Supplied material:
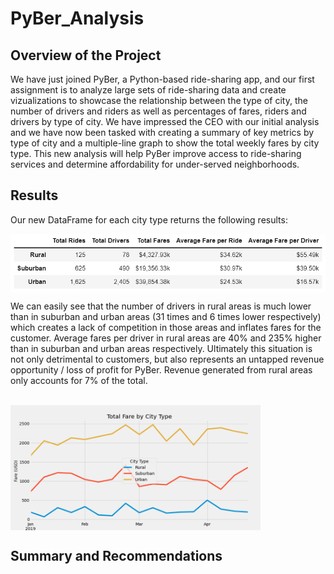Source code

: # PyBer_Analysis

## Overview of the Project

We have just joined PyBer, a Python-based ride-sharing app, and our first assignment is to analyze large sets of ride-sharing data and create vizualizations to showcase the relationship between the type of city, the number of drivers and riders as well as percentages of fares, riders and drivers by type of city. We have impressed the CEO with our initial analysis and we have now been tasked with creating a summary of key metrics by type of city and a multiple-line graph to show the total weekly fares by city type. This new analysis will help PyBer improve access to ride-sharing services and determine affordability for under-served neighborhoods.

## Results

Our new DataFrame for each city type returns the following results:

<img align='center' src='Resources/PyBer_Summary.png'>

We can easily see that the number of drivers in rural areas is much lower than in suburban and urban areas (31 times and 6 times lower respectively) which creates a lack of competition in those areas and inflates fares for the customer. Average fares per driver in rural areas are 40% and 235% higher than in suburban and urban areas respectively. Ultimately this situation is not only detrimental to customers, but also represents an untapped revenue opportunity / loss of profit for PyBer. Revenue generated from rural areas only accounts for 7% of the total.

<br/>

<img align='center' src='PyBer_fare_summary.png' height="200">

## Summary and Recommendations
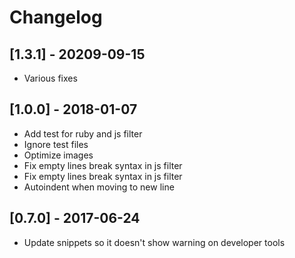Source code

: # Changelog

## [1.3.1] - 20209-09-15
- Various fixes

## [1.0.0] - 2018-01-07
- Add test for ruby and js filter
- Ignore test files
- Optimize images
- Fix empty lines break syntax in js filter
- Fix empty lines break syntax in js filter
- Autoindent when moving to new line

## [0.7.0] - 2017-06-24
- Update snippets so it doesn't show warning on developer tools
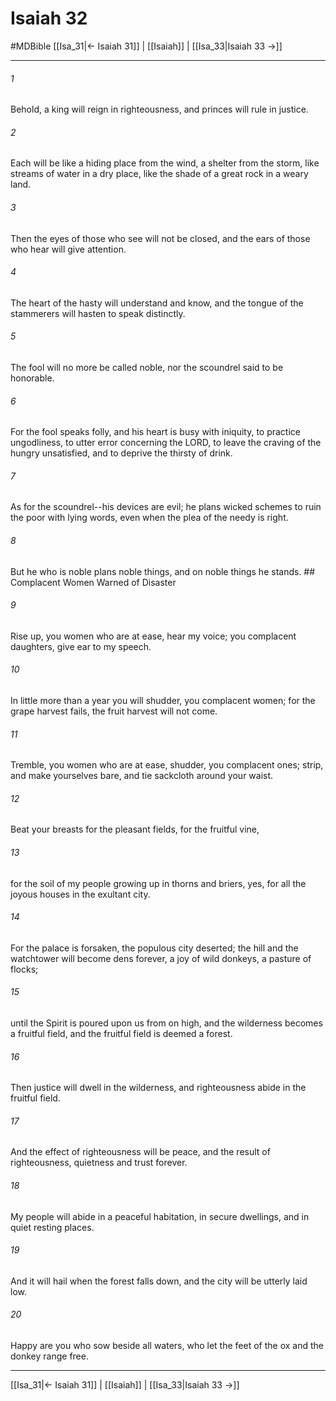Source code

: # Isaiah 32
#MDBible
[[Isa_31|← Isaiah 31]] | [[Isaiah]] | [[Isa_33|Isaiah 33 →]]

***

###### 1 
Behold, a king will reign in righteousness, and princes will rule in justice. 

###### 2 
Each will be like a hiding place from the wind, a shelter from the storm, like streams of water in a dry place, like the shade of a great rock in a weary land. 

###### 3 
Then the eyes of those who see will not be closed, and the ears of those who hear will give attention. 

###### 4 
The heart of the hasty will understand and know, and the tongue of the stammerers will hasten to speak distinctly. 

###### 5 
The fool will no more be called noble, nor the scoundrel said to be honorable. 

###### 6 
For the fool speaks folly, and his heart is busy with iniquity, to practice ungodliness, to utter error concerning the LORD, to leave the craving of the hungry unsatisfied, and to deprive the thirsty of drink. 

###### 7 
As for the scoundrel--his devices are evil; he plans wicked schemes to ruin the poor with lying words, even when the plea of the needy is right. 

###### 8 
But he who is noble plans noble things, and on noble things he stands. ## Complacent Women Warned of Disaster 

###### 9 
Rise up, you women who are at ease, hear my voice; you complacent daughters, give ear to my speech. 

###### 10 
In little more than a year you will shudder, you complacent women; for the grape harvest fails, the fruit harvest will not come. 

###### 11 
Tremble, you women who are at ease, shudder, you complacent ones; strip, and make yourselves bare, and tie sackcloth around your waist. 

###### 12 
Beat your breasts for the pleasant fields, for the fruitful vine, 

###### 13 
for the soil of my people growing up in thorns and briers, yes, for all the joyous houses in the exultant city. 

###### 14 
For the palace is forsaken, the populous city deserted; the hill and the watchtower will become dens forever, a joy of wild donkeys, a pasture of flocks; 

###### 15 
until the Spirit is poured upon us from on high, and the wilderness becomes a fruitful field, and the fruitful field is deemed a forest. 

###### 16 
Then justice will dwell in the wilderness, and righteousness abide in the fruitful field. 

###### 17 
And the effect of righteousness will be peace, and the result of righteousness, quietness and trust forever. 

###### 18 
My people will abide in a peaceful habitation, in secure dwellings, and in quiet resting places. 

###### 19 
And it will hail when the forest falls down, and the city will be utterly laid low. 

###### 20 
Happy are you who sow beside all waters, who let the feet of the ox and the donkey range free. 

***

[[Isa_31|← Isaiah 31]] | [[Isaiah]] | [[Isa_33|Isaiah 33 →]]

Action item:
Work out how many lines of the material include the word "scoundrel", then answer with that number alone.

Task result:
2